Para responder a esta pregunta, usemos el ejemplo de la canchita, porque en nuestra vida sucede algo similar: cuando nacemos, tenemos el balde de canchita -nuestra vida- lleno. Pero a diferencia de un balde de canchita, en donde podemos, si queremos, ver cuanto hemos comido/disfrutado y cuanto aún nos queda; en la vida no tenemos claro cuándo se acabará o cuando se nos terminará. Solo sabemos que ese momento llegará. Esto hace que muchas veces, cuando somos más jóvenes, no valoremos el tiempo que tenemos, porque creemos que tenemos -mucha canchita- mucha vida por disfrutar… mucha vida por vivir. Esto es un peligroso y grave error. Ni tu ni yo podemos estar seguros de cuánto queda­, sólo podemos estar seguros de cuánto hemos vivido.

También es importante tener en claro que, a diferencia de los juegos en donde puedes ganar, perder o empatar, en este juego que se llama vida, sólo existe, sólo hay un resultado posible, nos guste o no, estemos de acuerdo o no, que en algún momento se va a acabar, como la canchita. Por lo tanto, lo único que nos queda, lo único que podemos hacer es disfrutar de cada canchita, como que es LA canchita. O sea, disfrutarla plenamente, sacarle el máximo provecho, exprimir cada instante, vivir intensa y apasionadamente cada momento que tenemos, independiente de cuanto ya hemos vivido. Porque si de todas maneras va a pasar, si de todas maneras se va a acabar, no me debo enfocar en eso. No tiene sentido. Lo que debo hacer es valorar realmente el tiempo que tengo, valorar este momento. Porque este es el único momento que realmente tenemos.
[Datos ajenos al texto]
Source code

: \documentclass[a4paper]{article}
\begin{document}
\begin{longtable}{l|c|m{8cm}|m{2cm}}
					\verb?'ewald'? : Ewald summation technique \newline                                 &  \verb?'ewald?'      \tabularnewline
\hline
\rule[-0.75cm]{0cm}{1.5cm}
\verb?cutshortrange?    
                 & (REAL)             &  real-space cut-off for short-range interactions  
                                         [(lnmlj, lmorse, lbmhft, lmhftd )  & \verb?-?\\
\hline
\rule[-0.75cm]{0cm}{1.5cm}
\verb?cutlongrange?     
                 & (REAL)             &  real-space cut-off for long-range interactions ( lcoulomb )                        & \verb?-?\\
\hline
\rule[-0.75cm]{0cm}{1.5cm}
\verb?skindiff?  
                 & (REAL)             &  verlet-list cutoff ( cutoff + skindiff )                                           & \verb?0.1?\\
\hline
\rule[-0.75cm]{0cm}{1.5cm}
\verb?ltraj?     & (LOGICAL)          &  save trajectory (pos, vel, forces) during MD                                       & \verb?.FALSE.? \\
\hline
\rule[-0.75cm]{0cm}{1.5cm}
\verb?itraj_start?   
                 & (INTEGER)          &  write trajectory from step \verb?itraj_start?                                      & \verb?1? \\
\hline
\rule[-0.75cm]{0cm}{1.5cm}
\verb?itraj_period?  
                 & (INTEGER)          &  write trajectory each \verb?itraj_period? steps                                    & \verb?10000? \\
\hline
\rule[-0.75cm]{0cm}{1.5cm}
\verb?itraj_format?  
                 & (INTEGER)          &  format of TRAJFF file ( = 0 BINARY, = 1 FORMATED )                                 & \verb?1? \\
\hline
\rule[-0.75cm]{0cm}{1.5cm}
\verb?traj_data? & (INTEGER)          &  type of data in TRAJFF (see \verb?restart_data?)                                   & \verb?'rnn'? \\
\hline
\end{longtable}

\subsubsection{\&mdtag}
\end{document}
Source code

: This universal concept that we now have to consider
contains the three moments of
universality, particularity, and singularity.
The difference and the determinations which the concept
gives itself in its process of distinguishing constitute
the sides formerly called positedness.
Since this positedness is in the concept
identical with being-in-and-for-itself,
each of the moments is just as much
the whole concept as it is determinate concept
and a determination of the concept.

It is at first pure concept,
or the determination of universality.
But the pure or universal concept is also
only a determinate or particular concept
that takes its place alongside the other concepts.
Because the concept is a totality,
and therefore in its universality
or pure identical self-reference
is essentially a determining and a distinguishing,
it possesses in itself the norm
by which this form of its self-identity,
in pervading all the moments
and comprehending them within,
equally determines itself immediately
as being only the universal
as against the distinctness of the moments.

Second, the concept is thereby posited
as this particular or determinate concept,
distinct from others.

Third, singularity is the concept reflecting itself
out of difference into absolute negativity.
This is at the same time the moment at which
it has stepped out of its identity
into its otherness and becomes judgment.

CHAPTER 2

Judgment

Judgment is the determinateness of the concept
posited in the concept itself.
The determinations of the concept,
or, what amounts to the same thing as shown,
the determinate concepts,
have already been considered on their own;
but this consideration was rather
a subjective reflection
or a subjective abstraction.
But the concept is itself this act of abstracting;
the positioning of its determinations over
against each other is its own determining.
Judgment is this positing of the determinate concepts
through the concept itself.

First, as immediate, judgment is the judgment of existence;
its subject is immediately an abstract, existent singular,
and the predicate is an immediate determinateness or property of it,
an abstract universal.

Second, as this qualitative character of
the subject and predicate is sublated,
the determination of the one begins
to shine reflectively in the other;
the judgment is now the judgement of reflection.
En un artículo anterior que escribí en esta columna, Vivir aquí,  ahora… el presente comentaba sobre la importancia de disfrutar este momento, que realmente es el único que tenemos. Te invito a que lo leas porque estoy seguro también que te servirá.
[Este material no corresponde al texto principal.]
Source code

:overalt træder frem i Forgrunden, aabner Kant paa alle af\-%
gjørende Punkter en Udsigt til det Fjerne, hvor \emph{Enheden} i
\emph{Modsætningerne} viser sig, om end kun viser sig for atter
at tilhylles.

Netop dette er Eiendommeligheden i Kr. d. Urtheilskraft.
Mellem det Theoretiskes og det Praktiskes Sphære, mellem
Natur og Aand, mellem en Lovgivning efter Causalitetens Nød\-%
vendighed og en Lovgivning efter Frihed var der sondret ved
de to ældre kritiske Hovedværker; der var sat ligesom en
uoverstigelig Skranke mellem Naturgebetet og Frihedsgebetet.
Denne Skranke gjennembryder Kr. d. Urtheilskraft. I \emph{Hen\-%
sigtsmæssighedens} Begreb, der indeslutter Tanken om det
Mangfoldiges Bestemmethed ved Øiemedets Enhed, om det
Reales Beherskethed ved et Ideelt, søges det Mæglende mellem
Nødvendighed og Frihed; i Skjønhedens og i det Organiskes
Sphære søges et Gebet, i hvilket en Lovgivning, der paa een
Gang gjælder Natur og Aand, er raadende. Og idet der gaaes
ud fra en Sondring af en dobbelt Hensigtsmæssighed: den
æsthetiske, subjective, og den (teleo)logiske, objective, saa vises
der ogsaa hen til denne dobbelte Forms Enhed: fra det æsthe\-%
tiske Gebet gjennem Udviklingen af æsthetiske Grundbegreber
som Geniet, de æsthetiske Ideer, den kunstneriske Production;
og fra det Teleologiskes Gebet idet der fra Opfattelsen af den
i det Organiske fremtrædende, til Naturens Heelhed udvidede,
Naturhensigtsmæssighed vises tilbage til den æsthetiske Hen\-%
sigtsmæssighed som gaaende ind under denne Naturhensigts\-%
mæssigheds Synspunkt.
Alguna vez escuché que lo mejor que podemos hacer, durante toda nuestra vida, es que debemos vivir cada día, como si fuera el último del que disponemos, porque uno de estos días, tarde o temprano, tendremos la razón. Lo único que podemos dar por sentado es que, sí o sí sucederá. Entonces que te parece disfrutar y abrazar el ahora, gozar cada instante, sin pensar en cuánto tiempo queda o cuánto ya vivimos.
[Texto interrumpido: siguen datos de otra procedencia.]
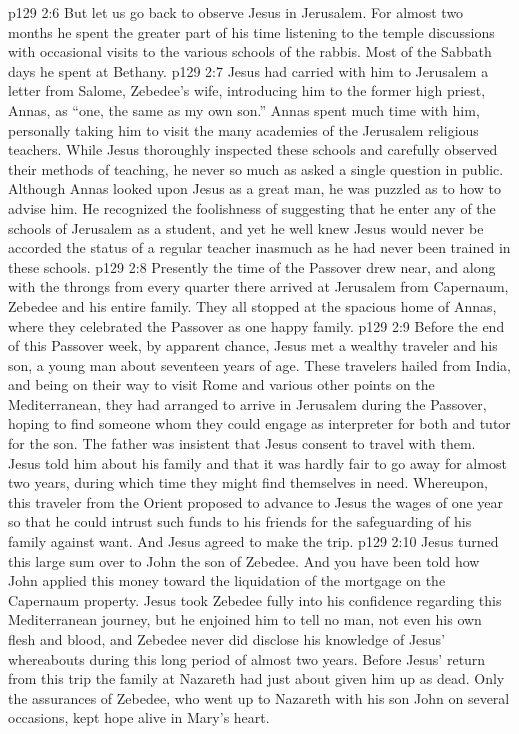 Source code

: \pc \vs p129 2:6 But let us go back to observe Jesus in Jerusalem. For almost two months he spent the greater part of his time listening to the temple discussions with occasional visits to the various schools of the rabbis. Most of the Sabbath days he spent at Bethany.
\vs p129 2:7 Jesus had carried with him to Jerusalem a letter from Salome, Zebedee’s wife, introducing him to the former high priest, Annas, as “one, the same as my own son.” Annas spent much time with him, personally taking him to visit the many academies of the Jerusalem religious teachers. While Jesus thoroughly inspected these schools and carefully observed their methods of teaching, he never so much as asked a single question in public. Although Annas looked upon Jesus as a great man, he was puzzled as to how to advise him. He recognized the foolishness of suggesting that he enter any of the schools of Jerusalem as a student, and yet he well knew Jesus would never be accorded the status of a regular teacher inasmuch as he had never been trained in these schools.
\vs p129 2:8 Presently the time of the Passover drew near, and along with the throngs from every quarter there arrived at Jerusalem from Capernaum, Zebedee and his entire family. They all stopped at the spacious home of Annas, where they celebrated the Passover as one happy family.
\pc \vs p129 2:9 Before the end of this Passover week, by apparent chance, Jesus met a wealthy traveler and his son, a young man about seventeen years of age. These travelers hailed from India, and being on their way to visit Rome and various other points on the Mediterranean, they had arranged to arrive in Jerusalem during the Passover, hoping to find someone whom they could engage as interpreter for both and tutor for the son. The father was insistent that Jesus consent to travel with them. Jesus told him about his family and that it was hardly fair to go away for almost two years, during which time they might find themselves in need. Whereupon, this traveler from the Orient proposed to advance to Jesus the wages of one year so that he could intrust such funds to his friends for the safeguarding of his family against want. And Jesus agreed to make the trip.
\vs p129 2:10 Jesus turned this large sum over to John the son of Zebedee. And you have been told how John applied this money toward the liquidation of the mortgage on the Capernaum property. Jesus took Zebedee fully into his confidence regarding this Mediterranean journey, but he enjoined him to tell no man, not even his own flesh and blood, and Zebedee never did disclose his knowledge of Jesus’ whereabouts during this long period of almost two years. Before Jesus’ return from this trip the family at Nazareth had just about given him up as dead. Only the assurances of Zebedee, who went up to Nazareth with his son John on several occasions, kept hope alive in Mary’s heart.
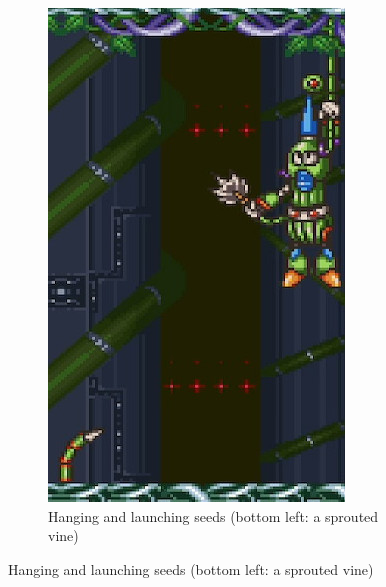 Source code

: \begin{figure}[htp]
\begin{subfigure}{0.4\linewidth}
		\includegraphics[width=\linewidth]{figures/X2/Wire_sponge/Sponge_hang.jpg}
		\caption{Hanging and launching seeds (bottom left: a sprouted vine)}
	\end{subfigure}
\end{figure}
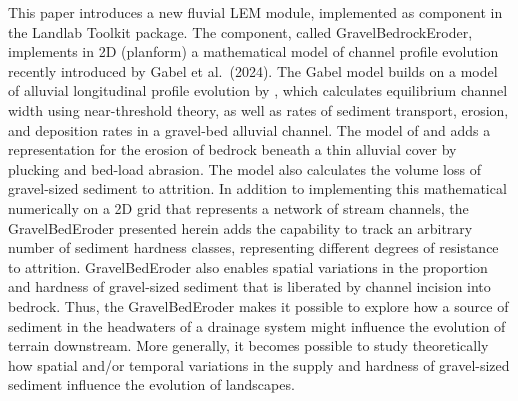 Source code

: \documentclass[journal abbreviation, manuscript]{copernicus}
\begin{document}
This paper introduces a new fluvial LEM module, implemented as component in the Landlab Toolkit package. The component, called GravelBedrockEroder, implements in 2D (planform) a mathematical model of channel profile evolution recently introduced by Gabel et al.~(2024). The Gabel model builds on a model of alluvial longitudinal profile evolution by \citet{wickert}, which calculates  equilibrium channel width using near-threshold theory, as well as rates of sediment transport,  erosion, and deposition rates in a gravel-bed alluvial channel. The model of \citet{gabel2024mathematical} and adds a representation for the erosion of bedrock beneath a thin alluvial cover by plucking and bed-load abrasion. The model also calculates the volume loss of gravel-sized sediment to attrition. In addition to implementing this mathematical numerically on a 2D grid that represents a network of stream channels, the GravelBedEroder presented herein adds the capability to track an arbitrary number of sediment hardness classes, representing different degrees of resistance to attrition. GravelBedEroder also enables spatial variations in the proportion and hardness of gravel-sized sediment that is liberated by channel incision into bedrock. Thus, the GravelBedEroder makes it possible to explore how a source of sediment in the headwaters of a drainage system might influence the evolution of terrain downstream. More generally, it becomes possible to study theoretically how spatial and/or temporal variations in the supply and hardness of gravel-sized sediment influence the evolution of landscapes.




\end{document}
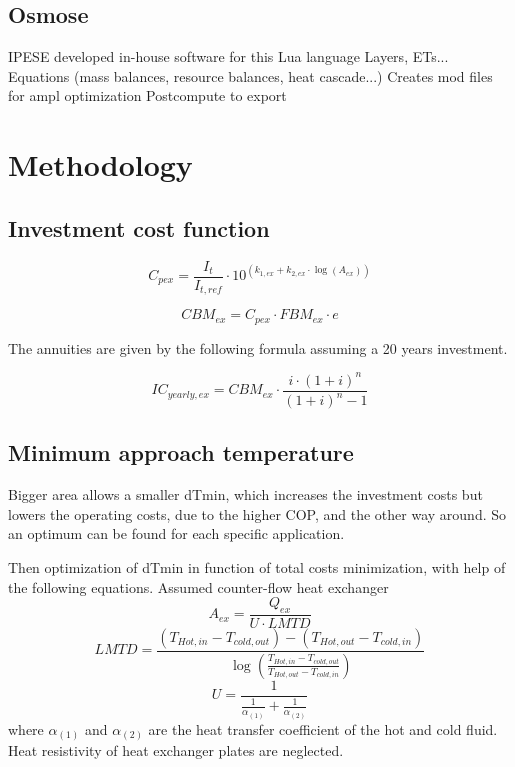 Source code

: \documentclass{article}
\begin{document}
\subsection{Osmose}
IPESE developed in-house software for this
Lua language
Layers, ETs...
Equations (mass balances, resource balances, heat cascade...)
Creates mod files for ampl optimization
Postcompute to export


\section{Methodology}

\subsection{Investment cost function}
\begin{equation}
C_{pex} = \frac{I_{t}}{I_{t,ref}} \cdot 10^ {(k_{1,ex} + k_{2,ex} \cdot \log(A_{ex}))}
\end{equation}

\begin{equation}
CBM_{ex} = C_{pex} \cdot FBM_{ex} \cdot e 
\end{equation}

The annuities are given by the following formula assuming a 20 years investment. 

\begin{equation}
IC_{yearly,ex} = CBM_{ex} \cdot \frac{i \cdot (1 + i)^n}{(1 + i)^n - 1} 
\end{equation}

\subsection{Minimum approach temperature}
Bigger area allows a smaller dTmin, which increases the investment costs but lowers the operating costs, due to the higher COP, and the other way around. So an optimum can be found for each specific application.

Then optimization of dTmin in function of total costs minimization, with help of the following equations. Assumed counter-flow heat exchanger 
\begin{equation}\label{eq:HEX_area}
    A_{ex} = \frac{Q_{ex}}{U \cdot LMTD}
\end{equation}
\begin{equation}\label{eq:LMTD}
    LMTD= \frac{(T_{Hot,in } - T_{cold,out }) - (T_{Hot,out } - T_{cold,in }) }{ \log{ (\frac{T_{Hot,in } - T_{cold,out }}{T_{Hot,out } - T_{cold,in }} ) }}
\end{equation}
\begin{equation}\label{eq:alpha}
    U= \frac{1}{ \frac{1}{\alpha_{(1)} } + \frac{1}{\alpha_{(2)}} }
\end{equation}
where $\alpha_{(1)}$ and $\alpha_{(2)}$ are the heat transfer coefficient of the hot and cold fluid. Heat resistivity of heat exchanger plates are neglected.
\end{document}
Te invito a vivir intensa y apasionadamente cada momento, los que te gusten e incluso los que no te gusten, porque de esos también puedes sacar provecho y porque cada momento vivido, es la prueba y evidencia que estás vivo, que aún existen y tienes oportunidades y posibilidades de lograr, lo que quieras en tú vida.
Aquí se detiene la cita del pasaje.